Beyond the ethical debates around trials, the danger of the virus itself has slowed down the push for solutions.

Sullivan, who is chief of the biodefense research section at the U.S. National Institute of Allergy and Infectious Diseases' Vaccine Research Center, says that work on Ebola takes at least two times as long as work on a disease like malaria.

Researchers have to get special approval to work with the deadly pathogen and then have to take the same kinds of precautions as health care workers: meticulously dressing and cleaning up, and wearing stifling masks and gloves that make careful research harder and slower.

And then there's politics.

The United States began investing heavily in Ebola research only after the terror attacks of September 11, 2001, when it feared the virus could become a weapon of international terrorism. Such research has to be funded by taxpayers, because no company wants to invest the kind of time and money it takes to develop a vaccine or drug with a market that seemed—until this year—to include just a few hundred people a year.

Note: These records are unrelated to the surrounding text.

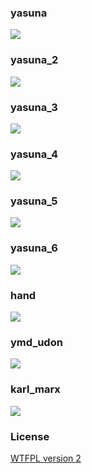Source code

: ### yasuna
![](http://41.media.tumblr.com/54eb397bd56ce68899b0a7895b0c532f/tumblr_niziwknrJV1u2jamko1_1280.png) 

### yasuna_2
![](http://41.media.tumblr.com/28c109c7ad3b73430a37449233f0cf24/tumblr_niziwknrJV1u2jamko2_1280.png)

### yasuna_3
![](http://41.media.tumblr.com/b37dfe6fd5295d533edad2741f358aa6/tumblr_njev11i4jd1u2jamko1_1280.png)

### yasuna_4
![](http://40.media.tumblr.com/576b696d66c2a70d7eb3063de644ece3/tumblr_nk210pcZjx1u2jamko1_1280.png)

### yasuna_5
![](http://40.media.tumblr.com/9c505e360b28c511472a2e3670e0c901/tumblr_nqoiqeVHs91u2jamko1_1280.png)

### yasuna_6
![](http://41.media.tumblr.com/6e290ce71374a081c9090bdff7b67b5a/tumblr_nqoin041XA1u2jamko1_1280.png)

### hand
![](http://40.media.tumblr.com/f07edaa36c6ad2b78edb7d5e4d43072b/tumblr_niziwknrJV1u2jamko4_r1_1280.png)

### ymd_udon
![](http://41.media.tumblr.com/23a24db1c9cd1c58f23e40130b5c0e9b/tumblr_niziwknrJV1u2jamko3_1280.png)

### karl_marx
![](http://41.media.tumblr.com/31311b2e3bf61760714843e54ec991be/tumblr_nl84amBVjE1u2jamko1_1280.png)

### License
[WTFPL version 2](http://www.wtfpl.net/txt/copying/)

Some public health officials debate whether it would even have been ethical to spend time and money on Ebola when so many other diseases claim more lives.

NIH funding has essentially been flat since it peaked in 2004; accounting for inflation, that means less federal money has been available for research. Funding for biodefense research has fallen from $1.3 billion to $1.27 billion since 2010, budget documents suggest.

Whatever the reason for the delay, Olliaro said, the current situation should provoke us to rethink research and development for all deadly emerging diseases.

"We should not let this crisis go past," he said, "without trying to make the best out of it."